1) An Aging Water Heater
The average hot water heater lasts anywhere from roughly 10 to 15 years. Many things can influence the actual lifespan of your unit, including its design and location inside your home, the quality of your local water supply, the regularity of heater maintenance and the skill of the individual who performed the heater installation. When your gas hot water tank nears the end of its useful life, it can start to develop serious problems with rust and corrosion. Once the corrosion process advances far enough, leaks can begin to form in the bottom of the tank. You should take these leaks very seriously. If corrosion is the source of your problems, the bottom of the unit can fail and release gallons of water into the surrounding area.
2) A Loose Drain Valve
All conventional hot water heaters come equipped with a device called a drain valve. This brass or plastic valve, which looks like a water tap, is used to drain your tank periodically and help you avoid a sediment buildup that can make it harder for your heater to do its job properly. Since the drain valve must empty the hot water tank, it sits near the tank bottom. Under normal conditions, the valve should remain fully closed. Also, it should make a watertight connection with the side of the heater. However, in some cases, a loose drain valve or valve connection may lead to leaking.
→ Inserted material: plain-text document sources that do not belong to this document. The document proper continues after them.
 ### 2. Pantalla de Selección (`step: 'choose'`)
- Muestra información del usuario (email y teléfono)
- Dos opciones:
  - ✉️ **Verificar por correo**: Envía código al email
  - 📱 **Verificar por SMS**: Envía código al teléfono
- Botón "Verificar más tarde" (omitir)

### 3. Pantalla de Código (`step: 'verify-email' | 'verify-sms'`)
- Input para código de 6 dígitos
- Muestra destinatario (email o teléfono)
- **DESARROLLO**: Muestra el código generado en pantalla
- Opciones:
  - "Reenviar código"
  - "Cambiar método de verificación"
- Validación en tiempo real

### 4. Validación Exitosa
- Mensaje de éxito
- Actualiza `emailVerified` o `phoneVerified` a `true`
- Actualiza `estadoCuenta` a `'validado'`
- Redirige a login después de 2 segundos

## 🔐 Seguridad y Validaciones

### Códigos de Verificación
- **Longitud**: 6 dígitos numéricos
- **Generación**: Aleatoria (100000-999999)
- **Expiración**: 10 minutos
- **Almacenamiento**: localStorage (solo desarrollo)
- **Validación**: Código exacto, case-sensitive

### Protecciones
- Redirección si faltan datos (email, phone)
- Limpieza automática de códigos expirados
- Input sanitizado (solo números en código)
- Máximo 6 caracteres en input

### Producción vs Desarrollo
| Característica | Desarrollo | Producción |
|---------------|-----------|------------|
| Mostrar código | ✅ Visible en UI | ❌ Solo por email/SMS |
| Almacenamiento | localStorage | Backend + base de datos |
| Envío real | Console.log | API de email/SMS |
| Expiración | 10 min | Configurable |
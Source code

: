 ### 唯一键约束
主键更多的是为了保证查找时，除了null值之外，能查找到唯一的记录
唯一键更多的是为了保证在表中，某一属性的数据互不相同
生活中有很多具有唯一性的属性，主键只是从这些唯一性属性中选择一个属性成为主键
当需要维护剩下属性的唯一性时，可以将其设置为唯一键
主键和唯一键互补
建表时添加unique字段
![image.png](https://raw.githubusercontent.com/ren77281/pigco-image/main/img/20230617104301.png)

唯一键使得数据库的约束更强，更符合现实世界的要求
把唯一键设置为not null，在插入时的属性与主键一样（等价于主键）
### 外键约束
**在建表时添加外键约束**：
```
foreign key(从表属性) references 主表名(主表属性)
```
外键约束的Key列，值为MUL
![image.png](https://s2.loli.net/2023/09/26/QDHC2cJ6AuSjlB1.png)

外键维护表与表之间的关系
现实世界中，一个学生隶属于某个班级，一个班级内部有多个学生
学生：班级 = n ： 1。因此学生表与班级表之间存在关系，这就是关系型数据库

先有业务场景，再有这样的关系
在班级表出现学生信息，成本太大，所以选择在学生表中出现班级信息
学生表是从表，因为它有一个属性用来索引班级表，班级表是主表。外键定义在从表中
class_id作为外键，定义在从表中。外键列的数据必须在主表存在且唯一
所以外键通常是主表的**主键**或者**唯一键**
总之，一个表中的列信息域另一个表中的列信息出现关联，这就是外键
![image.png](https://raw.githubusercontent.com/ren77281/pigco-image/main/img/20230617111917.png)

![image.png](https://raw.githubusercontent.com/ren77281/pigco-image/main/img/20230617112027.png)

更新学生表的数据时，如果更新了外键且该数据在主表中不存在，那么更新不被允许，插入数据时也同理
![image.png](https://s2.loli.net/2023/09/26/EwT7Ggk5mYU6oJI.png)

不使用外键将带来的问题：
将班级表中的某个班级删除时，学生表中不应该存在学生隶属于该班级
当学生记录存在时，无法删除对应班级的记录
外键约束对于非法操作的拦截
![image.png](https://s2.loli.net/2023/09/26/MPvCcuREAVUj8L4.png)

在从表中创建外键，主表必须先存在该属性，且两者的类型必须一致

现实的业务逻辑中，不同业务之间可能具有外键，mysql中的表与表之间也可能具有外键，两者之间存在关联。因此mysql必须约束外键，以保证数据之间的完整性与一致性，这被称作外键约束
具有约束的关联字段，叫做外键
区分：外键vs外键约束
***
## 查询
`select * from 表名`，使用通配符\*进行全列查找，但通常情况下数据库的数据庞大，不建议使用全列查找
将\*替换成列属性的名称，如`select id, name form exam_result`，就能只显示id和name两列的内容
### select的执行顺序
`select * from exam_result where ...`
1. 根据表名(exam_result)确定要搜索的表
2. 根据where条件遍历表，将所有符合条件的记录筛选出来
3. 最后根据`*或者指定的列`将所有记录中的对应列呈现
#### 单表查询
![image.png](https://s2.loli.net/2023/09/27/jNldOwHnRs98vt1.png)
Unlike a corroded tank bottom, which always calls for a water heater replacement, you can typically remedy this source of leaks on your own.
3) Water Condensation
The third most common cause of leaking at the bottom of your hot water tank is not a leak at all. Instead, the issue here is an apparent leak caused by water condensation. This condensation forms when the temperature of the water inside your heater’s tank falls significantly below the temperature of the air surrounding the unit. Such a situation usually occurs when cold water first enters the tank. In some cases, condensation may drip down the side of the heater, reach the bottom of the unit and produce water spots that mimic the appearance of a small leak. A quick glance further up the heater should help you identify the presence of this condensation, which fortunately doesn’t affect the health or function of your hot water tank at all.